- Work order
Pick out every line of the entries below where "modified" occurs, and copy those lines.

[Opening Data supplied section]

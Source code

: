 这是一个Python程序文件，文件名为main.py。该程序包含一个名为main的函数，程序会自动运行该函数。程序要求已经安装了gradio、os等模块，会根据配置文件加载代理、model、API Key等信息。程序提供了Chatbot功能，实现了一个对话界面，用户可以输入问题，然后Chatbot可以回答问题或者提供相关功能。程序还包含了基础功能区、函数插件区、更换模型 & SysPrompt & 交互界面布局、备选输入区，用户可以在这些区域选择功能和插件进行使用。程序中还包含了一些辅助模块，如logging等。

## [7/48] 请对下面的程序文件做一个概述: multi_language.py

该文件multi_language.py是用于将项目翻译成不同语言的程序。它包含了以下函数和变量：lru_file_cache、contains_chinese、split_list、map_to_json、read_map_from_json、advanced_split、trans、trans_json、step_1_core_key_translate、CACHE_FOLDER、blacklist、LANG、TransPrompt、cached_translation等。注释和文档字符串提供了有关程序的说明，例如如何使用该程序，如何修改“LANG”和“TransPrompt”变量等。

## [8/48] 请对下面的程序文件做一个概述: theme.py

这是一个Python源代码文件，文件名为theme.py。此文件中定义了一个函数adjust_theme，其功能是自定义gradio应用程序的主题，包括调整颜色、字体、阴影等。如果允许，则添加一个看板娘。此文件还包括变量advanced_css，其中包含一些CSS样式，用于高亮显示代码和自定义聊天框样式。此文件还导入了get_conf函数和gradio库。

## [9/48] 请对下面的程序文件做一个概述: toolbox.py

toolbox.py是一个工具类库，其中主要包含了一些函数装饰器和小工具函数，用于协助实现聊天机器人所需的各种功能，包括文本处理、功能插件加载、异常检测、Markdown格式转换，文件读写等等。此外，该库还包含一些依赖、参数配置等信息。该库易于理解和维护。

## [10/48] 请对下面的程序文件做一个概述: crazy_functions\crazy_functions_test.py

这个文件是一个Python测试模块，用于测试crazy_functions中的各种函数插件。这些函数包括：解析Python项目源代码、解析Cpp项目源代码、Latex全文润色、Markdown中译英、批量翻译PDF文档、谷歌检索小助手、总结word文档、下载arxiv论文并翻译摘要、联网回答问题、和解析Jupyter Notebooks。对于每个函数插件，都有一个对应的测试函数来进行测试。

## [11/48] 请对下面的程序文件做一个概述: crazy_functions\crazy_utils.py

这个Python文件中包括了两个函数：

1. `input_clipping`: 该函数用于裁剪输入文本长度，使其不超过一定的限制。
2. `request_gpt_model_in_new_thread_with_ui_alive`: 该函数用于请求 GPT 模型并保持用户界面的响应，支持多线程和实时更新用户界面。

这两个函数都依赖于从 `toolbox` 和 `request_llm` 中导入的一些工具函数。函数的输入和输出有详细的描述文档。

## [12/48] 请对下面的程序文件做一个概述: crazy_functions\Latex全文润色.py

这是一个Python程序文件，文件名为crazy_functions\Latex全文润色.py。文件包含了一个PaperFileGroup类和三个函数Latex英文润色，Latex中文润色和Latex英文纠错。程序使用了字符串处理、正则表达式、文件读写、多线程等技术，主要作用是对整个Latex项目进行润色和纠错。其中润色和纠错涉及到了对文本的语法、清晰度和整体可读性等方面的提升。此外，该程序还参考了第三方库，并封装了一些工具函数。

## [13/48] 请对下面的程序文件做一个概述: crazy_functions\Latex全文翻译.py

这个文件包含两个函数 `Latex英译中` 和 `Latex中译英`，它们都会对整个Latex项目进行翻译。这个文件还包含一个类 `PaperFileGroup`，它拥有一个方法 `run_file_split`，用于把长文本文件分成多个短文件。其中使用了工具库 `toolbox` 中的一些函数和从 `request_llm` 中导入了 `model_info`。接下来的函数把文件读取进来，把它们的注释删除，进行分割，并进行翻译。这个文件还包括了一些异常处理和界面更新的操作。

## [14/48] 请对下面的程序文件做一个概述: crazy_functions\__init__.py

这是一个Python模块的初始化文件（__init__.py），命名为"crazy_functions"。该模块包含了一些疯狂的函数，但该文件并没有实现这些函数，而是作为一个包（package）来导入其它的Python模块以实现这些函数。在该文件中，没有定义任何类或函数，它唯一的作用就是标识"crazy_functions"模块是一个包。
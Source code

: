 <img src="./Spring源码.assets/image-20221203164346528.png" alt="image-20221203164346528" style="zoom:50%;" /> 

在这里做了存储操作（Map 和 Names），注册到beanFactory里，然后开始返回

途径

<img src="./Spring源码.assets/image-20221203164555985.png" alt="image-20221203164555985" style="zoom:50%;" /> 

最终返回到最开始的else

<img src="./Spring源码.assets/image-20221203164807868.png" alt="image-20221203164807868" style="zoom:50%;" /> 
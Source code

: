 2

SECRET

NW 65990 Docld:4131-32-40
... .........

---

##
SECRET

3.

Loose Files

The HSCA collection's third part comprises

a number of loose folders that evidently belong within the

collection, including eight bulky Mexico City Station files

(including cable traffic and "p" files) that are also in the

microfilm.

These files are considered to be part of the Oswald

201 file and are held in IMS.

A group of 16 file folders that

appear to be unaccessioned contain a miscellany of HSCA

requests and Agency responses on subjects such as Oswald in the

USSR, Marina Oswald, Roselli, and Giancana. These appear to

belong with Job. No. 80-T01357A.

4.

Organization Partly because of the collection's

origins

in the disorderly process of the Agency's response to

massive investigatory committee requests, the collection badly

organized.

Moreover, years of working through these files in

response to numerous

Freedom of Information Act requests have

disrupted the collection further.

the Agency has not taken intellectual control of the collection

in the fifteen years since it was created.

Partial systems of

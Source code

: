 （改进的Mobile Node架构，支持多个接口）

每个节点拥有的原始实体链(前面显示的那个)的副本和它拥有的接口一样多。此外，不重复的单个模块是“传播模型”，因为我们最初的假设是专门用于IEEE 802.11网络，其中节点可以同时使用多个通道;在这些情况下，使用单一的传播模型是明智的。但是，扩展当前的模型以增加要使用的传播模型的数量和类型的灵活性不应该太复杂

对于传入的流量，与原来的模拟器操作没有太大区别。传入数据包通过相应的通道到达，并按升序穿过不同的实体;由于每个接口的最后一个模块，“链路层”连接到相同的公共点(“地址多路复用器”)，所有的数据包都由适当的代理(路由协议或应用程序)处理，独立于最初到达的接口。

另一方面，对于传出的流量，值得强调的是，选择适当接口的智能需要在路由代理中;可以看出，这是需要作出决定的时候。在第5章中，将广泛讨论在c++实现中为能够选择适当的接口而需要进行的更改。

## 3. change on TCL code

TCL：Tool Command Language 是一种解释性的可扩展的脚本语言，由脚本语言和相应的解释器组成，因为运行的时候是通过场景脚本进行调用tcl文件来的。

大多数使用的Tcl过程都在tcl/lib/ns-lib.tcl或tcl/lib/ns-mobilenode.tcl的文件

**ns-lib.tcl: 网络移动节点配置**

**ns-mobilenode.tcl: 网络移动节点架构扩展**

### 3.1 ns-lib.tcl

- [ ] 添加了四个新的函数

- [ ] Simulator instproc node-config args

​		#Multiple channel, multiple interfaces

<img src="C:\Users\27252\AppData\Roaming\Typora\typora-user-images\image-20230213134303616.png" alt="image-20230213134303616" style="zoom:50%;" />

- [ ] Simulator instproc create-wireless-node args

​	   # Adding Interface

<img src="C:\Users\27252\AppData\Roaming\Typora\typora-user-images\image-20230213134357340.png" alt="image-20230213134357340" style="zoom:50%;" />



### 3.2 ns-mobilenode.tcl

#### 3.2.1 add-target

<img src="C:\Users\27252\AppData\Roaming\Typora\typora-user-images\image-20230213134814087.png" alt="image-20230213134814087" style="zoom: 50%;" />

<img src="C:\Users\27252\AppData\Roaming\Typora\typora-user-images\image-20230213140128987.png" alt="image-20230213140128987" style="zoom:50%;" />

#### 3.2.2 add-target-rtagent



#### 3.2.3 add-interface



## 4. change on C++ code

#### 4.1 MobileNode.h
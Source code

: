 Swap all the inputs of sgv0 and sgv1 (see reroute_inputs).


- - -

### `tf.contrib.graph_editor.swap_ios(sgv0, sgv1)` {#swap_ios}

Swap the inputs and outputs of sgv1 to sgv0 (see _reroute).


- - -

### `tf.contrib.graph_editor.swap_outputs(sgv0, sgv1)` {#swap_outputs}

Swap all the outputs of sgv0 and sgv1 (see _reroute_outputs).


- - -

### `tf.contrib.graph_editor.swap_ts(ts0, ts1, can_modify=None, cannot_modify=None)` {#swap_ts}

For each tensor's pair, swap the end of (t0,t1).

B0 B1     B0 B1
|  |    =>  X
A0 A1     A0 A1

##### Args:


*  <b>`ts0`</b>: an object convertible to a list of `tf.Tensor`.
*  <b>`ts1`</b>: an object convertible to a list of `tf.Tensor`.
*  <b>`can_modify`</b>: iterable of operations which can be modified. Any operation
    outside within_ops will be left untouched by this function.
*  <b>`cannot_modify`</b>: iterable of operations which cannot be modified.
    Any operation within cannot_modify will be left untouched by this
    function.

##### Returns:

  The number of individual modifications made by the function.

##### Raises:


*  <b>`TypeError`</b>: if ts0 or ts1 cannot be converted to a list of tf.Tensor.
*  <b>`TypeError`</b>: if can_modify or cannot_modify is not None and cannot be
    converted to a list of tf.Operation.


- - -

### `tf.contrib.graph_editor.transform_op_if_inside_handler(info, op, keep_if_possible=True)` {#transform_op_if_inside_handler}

[Closing Data supplied section]

- Solution below
*  <b>`can_modify`</b>: iterable of operations which can be modified. Any operation
*  <b>`cannot_modify`</b>: iterable of operations which cannot be modified.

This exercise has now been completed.